The IMB has not been able to persuade the international community or the more powerful maritime states to take serious action. The Bureau’s director, Captain Pottengal Mukundan, believes there is nothing crews can do to protect themselves. National maritime laws are not enforced beyond national boundaries – which is to say, over more than half the earth’s surface. Beyond territorial waters, there are no laws, no police and no jurisdiction. Many countries lack the will or the resources to police even their own waters. The IMB advises all ships against putting in anywhere near states like Somalia, for instance, where there is a near certainty of attack. … Piracy is a high-profit, low-risk activity.
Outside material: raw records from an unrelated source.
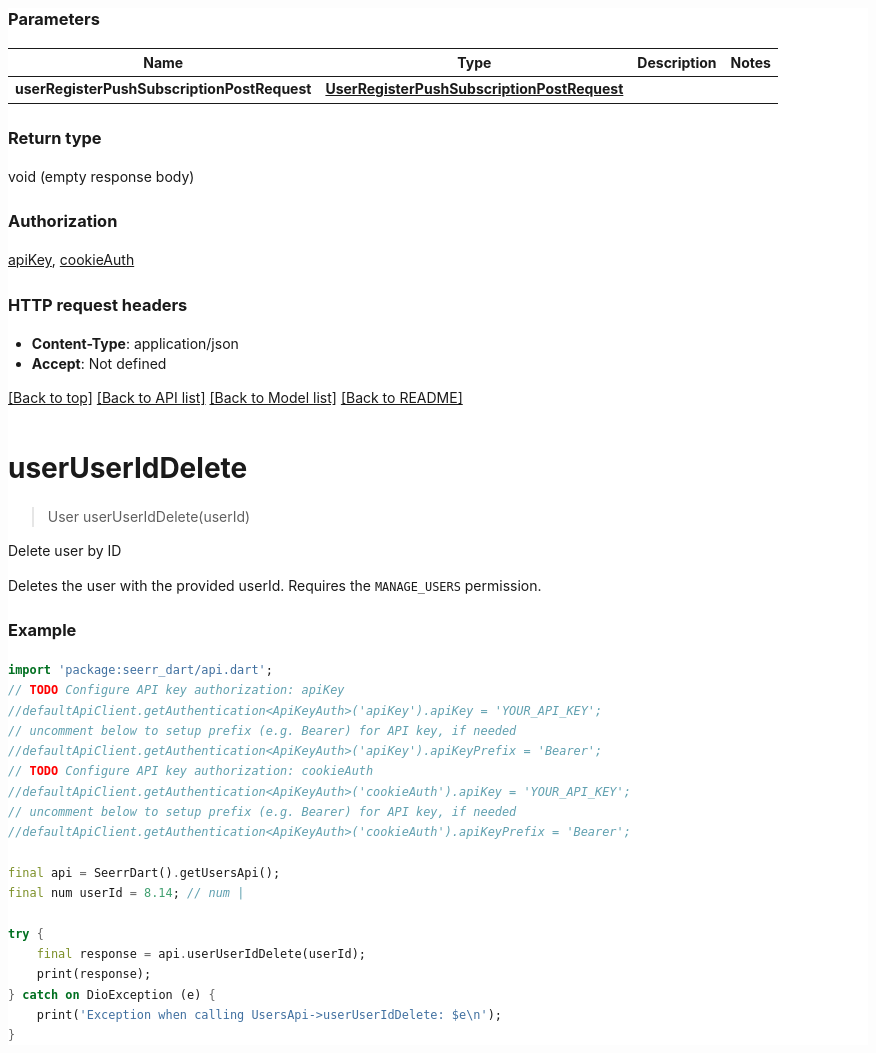 ### Parameters

Name | Type | Description  | Notes
------------- | ------------- | ------------- | -------------
 **userRegisterPushSubscriptionPostRequest** | [**UserRegisterPushSubscriptionPostRequest**](UserRegisterPushSubscriptionPostRequest.md)|  | 

### Return type

void (empty response body)

### Authorization

[apiKey](../README.md#apiKey), [cookieAuth](../README.md#cookieAuth)

### HTTP request headers

 - **Content-Type**: application/json
 - **Accept**: Not defined

[[Back to top]](#) [[Back to API list]](../README.md#documentation-for-api-endpoints) [[Back to Model list]](../README.md#documentation-for-models) [[Back to README]](../README.md)

# **userUserIdDelete**
> User userUserIdDelete(userId)

Delete user by ID

Deletes the user with the provided userId. Requires the `MANAGE_USERS` permission.

### Example
```dart
import 'package:seerr_dart/api.dart';
// TODO Configure API key authorization: apiKey
//defaultApiClient.getAuthentication<ApiKeyAuth>('apiKey').apiKey = 'YOUR_API_KEY';
// uncomment below to setup prefix (e.g. Bearer) for API key, if needed
//defaultApiClient.getAuthentication<ApiKeyAuth>('apiKey').apiKeyPrefix = 'Bearer';
// TODO Configure API key authorization: cookieAuth
//defaultApiClient.getAuthentication<ApiKeyAuth>('cookieAuth').apiKey = 'YOUR_API_KEY';
// uncomment below to setup prefix (e.g. Bearer) for API key, if needed
//defaultApiClient.getAuthentication<ApiKeyAuth>('cookieAuth').apiKeyPrefix = 'Bearer';

final api = SeerrDart().getUsersApi();
final num userId = 8.14; // num | 

try {
    final response = api.userUserIdDelete(userId);
    print(response);
} catch on DioException (e) {
    print('Exception when calling UsersApi->userUserIdDelete: $e\n');
}
```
The IMB urges crews to take more precautions, but owners can’t afford every recommended improvement: satellite-tracking devices, closed circuit cameras, electric fencing and security officers on every ship. Owners and trade unions discourage the arming of merchant ships in the belief that firearms will put crews’ lives at greater risk. Only the Russians and the Israelis are known to keep weapons aboard. Competition in the shipping business forces owners to minimise expenditure on crews as on everything else. A commission of inquiry into the 1989 Exxon Valdez spill that nearly destroyed the Alaskan coast reported that ‘tankers in the 1950s carried a crew of 40 to 42 to manage about 6.3 million gallons of oil . . . the Exxon Valdez carried a crew of 19 to transport 53 million gallons of oil.’ [Quoted in Dangerous Waters: Modern Piracy and Terror on the High Seas by John Burnett] With the automation of many shipboard tasks, vessels today carry even fewer seamen than they did when the Exxon Valdez ran aground. That means fewer eyes to monitor the horizon and the decks for intruders.
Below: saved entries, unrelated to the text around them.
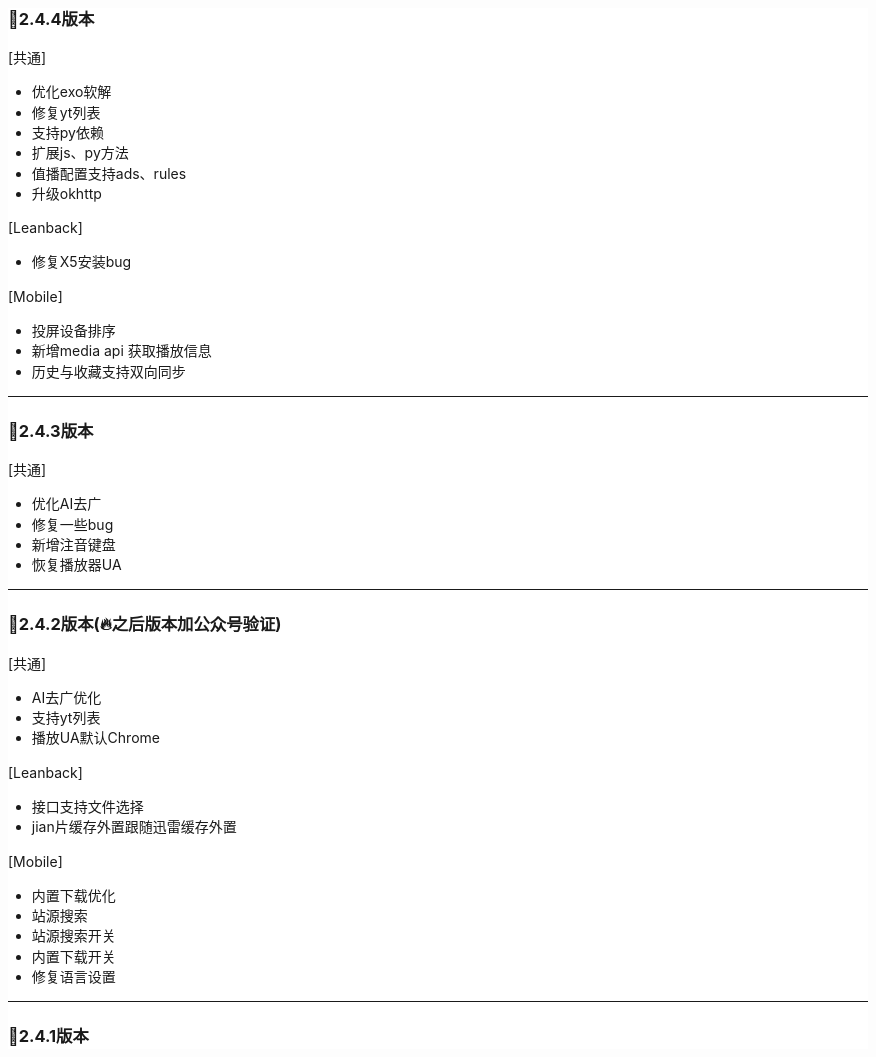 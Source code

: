 ### 🌺2.4.4版本

[共通]
* 优化exo软解
* 修复yt列表
* 支持py依赖
* 扩展js、py方法
* 值播配置支持ads、rules
* 升级okhttp

[Leanback]
* 修复X5安装bug

[Mobile]
* 投屏设备排序
* 新增media api 获取播放信息
* 历史与收藏支持双向同步

----------------------------------------------


### 🌺2.4.3版本

[共通]
* 优化AI去广 
* 修复一些bug 
* 新增注音键盘 
* 恢复播放器UA

----------------------------------------------


### 🌺2.4.2版本(🔥之后版本加公众号验证)

[共通]
* AI去广优化
* 支持yt列表
* 播放UA默认Chrome

[Leanback]
* 接口支持文件选择
* jian片缓存外置跟随迅雷缓存外置

[Mobile]
* 内置下载优化
* 站源搜索
* 站源搜索开关
* 内置下载开关
* 修复语言设置

----------------------------------------------


### 🌺2.4.1版本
Air and land transport routes have come under tighter scrutiny since 11 September 2001, but improvements to maritime security are few. An oil tanker can carry a load that is far, far more explosive than any civil aircraft. And most piracy, including the seizure of oil tankers, takes place near countries with powerful Islamist movements – Indonesia, Malaysia, the Philippines, Yemen and Somalia. Lloyd’s List reported on 4 November that Indonesia is ‘the global black spot’ with 87 attacks in the first nine months of this year – ‘the number of attacks in the Malacca Straits leaped from 11 in 2002 to 24 this year.’ Indonesia, which consists of two thousand islands, is the world’s most populous Muslim country. It has experienced decades of repression by a kleptocratic military, communal violence and the degradation of a once vibrant economy. Radical Islamists have made it the focus of their activity and recruitment in Asia.